Segment Start: PROVIDED DATA

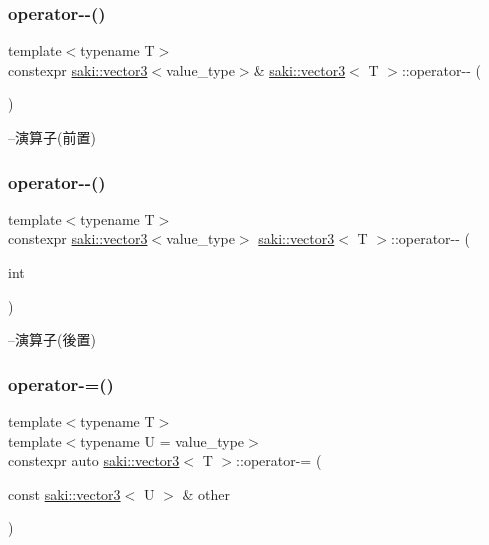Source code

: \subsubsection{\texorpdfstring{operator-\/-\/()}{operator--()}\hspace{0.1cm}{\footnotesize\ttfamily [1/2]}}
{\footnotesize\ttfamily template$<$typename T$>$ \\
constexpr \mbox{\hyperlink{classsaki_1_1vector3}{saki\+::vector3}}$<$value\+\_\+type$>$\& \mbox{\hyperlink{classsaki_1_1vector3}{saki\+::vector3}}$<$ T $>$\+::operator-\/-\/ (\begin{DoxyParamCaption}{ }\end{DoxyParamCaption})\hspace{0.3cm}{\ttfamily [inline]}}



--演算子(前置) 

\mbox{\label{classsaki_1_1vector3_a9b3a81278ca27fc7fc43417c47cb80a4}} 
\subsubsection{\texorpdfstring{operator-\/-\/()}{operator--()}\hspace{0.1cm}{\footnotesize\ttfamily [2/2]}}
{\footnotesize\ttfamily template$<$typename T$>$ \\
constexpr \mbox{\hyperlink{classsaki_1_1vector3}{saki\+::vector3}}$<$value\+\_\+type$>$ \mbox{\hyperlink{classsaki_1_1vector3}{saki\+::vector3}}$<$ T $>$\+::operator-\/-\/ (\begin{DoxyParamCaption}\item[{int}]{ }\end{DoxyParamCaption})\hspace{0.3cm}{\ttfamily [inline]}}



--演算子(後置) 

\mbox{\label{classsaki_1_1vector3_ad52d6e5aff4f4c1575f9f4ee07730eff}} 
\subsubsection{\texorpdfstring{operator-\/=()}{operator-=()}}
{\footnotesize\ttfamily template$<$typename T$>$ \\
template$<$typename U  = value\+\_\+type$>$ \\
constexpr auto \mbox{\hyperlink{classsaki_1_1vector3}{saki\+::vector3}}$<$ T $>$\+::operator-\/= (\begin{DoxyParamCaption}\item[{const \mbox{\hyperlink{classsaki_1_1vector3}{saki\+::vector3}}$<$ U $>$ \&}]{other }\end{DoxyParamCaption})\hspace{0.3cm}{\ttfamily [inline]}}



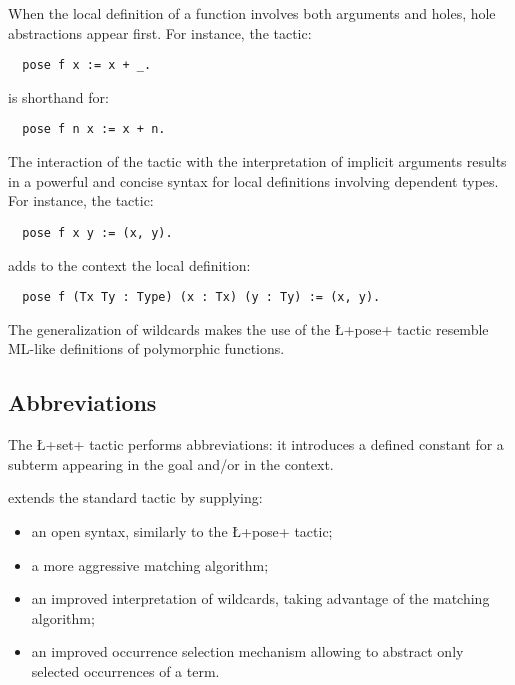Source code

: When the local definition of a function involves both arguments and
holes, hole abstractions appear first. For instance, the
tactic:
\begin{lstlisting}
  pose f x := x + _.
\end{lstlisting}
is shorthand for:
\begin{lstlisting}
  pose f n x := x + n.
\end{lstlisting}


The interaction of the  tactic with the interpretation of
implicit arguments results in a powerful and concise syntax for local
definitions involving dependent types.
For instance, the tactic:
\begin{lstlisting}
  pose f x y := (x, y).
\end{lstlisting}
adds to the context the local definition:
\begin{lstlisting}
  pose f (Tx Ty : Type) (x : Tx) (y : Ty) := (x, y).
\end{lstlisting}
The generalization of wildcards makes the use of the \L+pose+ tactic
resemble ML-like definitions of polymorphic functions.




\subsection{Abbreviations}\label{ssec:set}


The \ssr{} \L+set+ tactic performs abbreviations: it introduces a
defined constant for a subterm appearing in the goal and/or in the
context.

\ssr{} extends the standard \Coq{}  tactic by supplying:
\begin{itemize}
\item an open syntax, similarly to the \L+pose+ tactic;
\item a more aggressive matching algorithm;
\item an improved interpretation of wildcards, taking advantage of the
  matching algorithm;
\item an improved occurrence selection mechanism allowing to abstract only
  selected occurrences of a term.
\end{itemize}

Segment End: PROVIDED DATA

TASK DESCRIPTION: Give the records back exactly, with no pictures.

OUTPUT:
Source code

: \subsubsection{\texorpdfstring{operator-\/-\/()}{operator--()}\hspace{0.1cm}{\footnotesize\ttfamily [1/2]}}
{\footnotesize\ttfamily template$<$typename T$>$ \\
constexpr \mbox{\hyperlink{classsaki_1_1vector3}{saki\+::vector3}}$<$value\+\_\+type$>$\& \mbox{\hyperlink{classsaki_1_1vector3}{saki\+::vector3}}$<$ T $>$\+::operator-\/-\/ (\begin{DoxyParamCaption}{ }\end{DoxyParamCaption})\hspace{0.3cm}{\ttfamily [inline]}}



--演算子(前置) 

\mbox{\label{classsaki_1_1vector3_a9b3a81278ca27fc7fc43417c47cb80a4}} 
\subsubsection{\texorpdfstring{operator-\/-\/()}{operator--()}\hspace{0.1cm}{\footnotesize\ttfamily [2/2]}}
{\footnotesize\ttfamily template$<$typename T$>$ \\
constexpr \mbox{\hyperlink{classsaki_1_1vector3}{saki\+::vector3}}$<$value\+\_\+type$>$ \mbox{\hyperlink{classsaki_1_1vector3}{saki\+::vector3}}$<$ T $>$\+::operator-\/-\/ (\begin{DoxyParamCaption}\item[{int}]{ }\end{DoxyParamCaption})\hspace{0.3cm}{\ttfamily [inline]}}



--演算子(後置) 

\mbox{\label{classsaki_1_1vector3_ad52d6e5aff4f4c1575f9f4ee07730eff}} 
\subsubsection{\texorpdfstring{operator-\/=()}{operator-=()}}
{\footnotesize\ttfamily template$<$typename T$>$ \\
template$<$typename U  = value\+\_\+type$>$ \\
constexpr auto \mbox{\hyperlink{classsaki_1_1vector3}{saki\+::vector3}}$<$ T $>$\+::operator-\/= (\begin{DoxyParamCaption}\item[{const \mbox{\hyperlink{classsaki_1_1vector3}{saki\+::vector3}}$<$ U $>$ \&}]{other }\end{DoxyParamCaption})\hspace{0.3cm}{\ttfamily [inline]}}



Source code

: When the local definition of a function involves both arguments and
holes, hole abstractions appear first. For instance, the
tactic:
\begin{lstlisting}
  pose f x := x + _.
\end{lstlisting}
is shorthand for:
\begin{lstlisting}
  pose f n x := x + n.
\end{lstlisting}


The interaction of the  tactic with the interpretation of
implicit arguments results in a powerful and concise syntax for local
definitions involving dependent types.
For instance, the tactic:
\begin{lstlisting}
  pose f x y := (x, y).
\end{lstlisting}
adds to the context the local definition:
\begin{lstlisting}
  pose f (Tx Ty : Type) (x : Tx) (y : Ty) := (x, y).
\end{lstlisting}
The generalization of wildcards makes the use of the \L+pose+ tactic
resemble ML-like definitions of polymorphic functions.




\subsection{Abbreviations}\label{ssec:set}


The \ssr{} \L+set+ tactic performs abbreviations: it introduces a
defined constant for a subterm appearing in the goal and/or in the
context.

\ssr{} extends the standard \Coq{}  tactic by supplying:
\begin{itemize}
\item an open syntax, similarly to the \L+pose+ tactic;
\item a more aggressive matching algorithm;
\item an improved interpretation of wildcards, taking advantage of the
  matching algorithm;
\item an improved occurrence selection mechanism allowing to abstract only
  selected occurrences of a term.
\end{itemize}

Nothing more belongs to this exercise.